L'ultimo degli ultimi

Pubblicato il 27-07-2021

di Renzo Agasso

Lui la mascherina sul volto la porta da ben prima del Covid. Non per difendersi dal virus, ma dalla mafia. Lui è il capitano Ultimo, cioè il tenente colonnello dei carabi­nieri Sergio De Caprio. L’uomo che catturò Totò Riina, il capo dei capi di Cosa Nostra. Non può mostrare il suo volto, perché sta ancora – e per sem­pre – sulla lista nera dei mafiosi. Dun­que in pubblico si mostra così, con un paracollo alzato fino agli occhi, o con un passamontagna. Nessuno ha mai visto il suo volto.

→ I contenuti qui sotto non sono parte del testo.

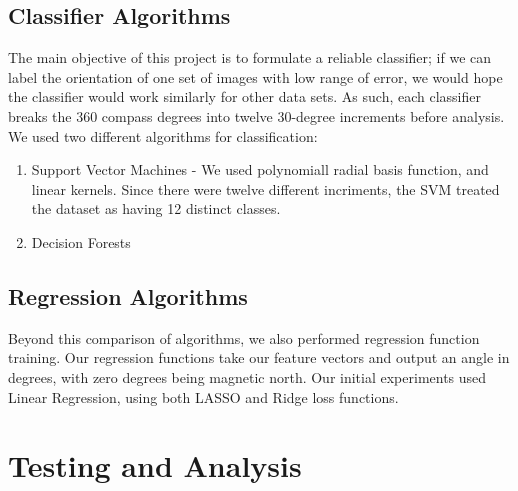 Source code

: \documentclass{article}
\begin{document}
\subsection{Classifier Algorithms}
The main objective of this project is to formulate a reliable classifier; if we can label the orientation of one set of images with low range of error, we would hope the classifier would work similarly for other data sets. As such, each classifier breaks the 360 compass degrees into twelve 30-degree increments before analysis. We used two different algorithms for classification: 
\begin{enumerate}[1.]
\item Support Vector Machines - We used polynomiall radial basis function, and linear kernels. Since there were twelve different incriments, the SVM treated the dataset as having 12 distinct classes. 
\item Decision Forests
\end{enumerate}

\subsection{Regression Algorithms}
Beyond this comparison of algorithms, we also performed regression function training. Our regression functions take our feature vectors and output an angle in degrees, with zero degrees being magnetic north. Our initial experiments used Linear Regression, using both LASSO and Ridge loss functions. 

\section{Testing and Analysis}
\end{document}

Adesso è andato in pensione, lascian­do l’amatissima Arma dei carabinieri, avendo compiuto tante altre imprese nel nome della legalità. I suoi modi non piacevano a tutti, e ha passato molti guai coi superiori. Ma resterà nella storia di questo Paese il con­tributo enorme dato nella lotta alle mafie. Ha accettato ancora una sfida, fa l’assessore all’Ambiente della Regione Calabria, chiamato dalla presidente Jole Santelli, poi morta di tumore. È rimasto al suo posto, e percorre la Ca­labria – lui, di origine toscana, ma di casa in tutt’Italia – a predicare il verbo della legalità. Di più: della giustizia. Adesso avrà più tempo anche per dedicarsi al servizio degli ultimi. Lo fa da anni, al quartiere Prenestino di Roma, accanto al Grande raccordo anulare, in via Tenuta della Mistica. Lì ha fondato una piccola casa famiglia, gestita dall’Associazione Volontari Capitano Ultimo: accolgono minori in difficoltà, in affidamento dai tribunali. Scrive Pino Corrias: «Tre strutture abitative in legno per gli otto mino­ri ospitati, più l’orto, il forno per il pane, la sala mensa, i laboratori dove si lavora il ferro, la pelle, la stoffa. Il tutto finanziato da donazioni private, comprese quelle di Raoul Bova e della Nazionale cantanti. Un luogo dove i ragazzi, ultimi anche loro della fila so­ciale, studiano, imparano un mestiere, ma soprattutto la vita».

Piccole, semplici storie di riscatto umano e sociale. Ci sono pure la pizzeria, l’erboristeria, il telaio. C’è la falconeria – che ospita rapaci feriti raccolti dalla Lipu – e c’è la cappella, completamente in legno: tetto, altare, crocifisso. Non ha mura, né porte, né finestre, è aperta sui quattro lati. La domenica vi si dice messa, si prega e si canta. Pranzando poi tutti insieme. Lì Ultimo accoglie gli ultimi. Deposta la divisa – peraltro quasi mai indossa­ta – prende l’abito del buon samarita­no. Dona pane ed educazione ai suoi ragazzi di strada. Perché non restino per sempre ultimi.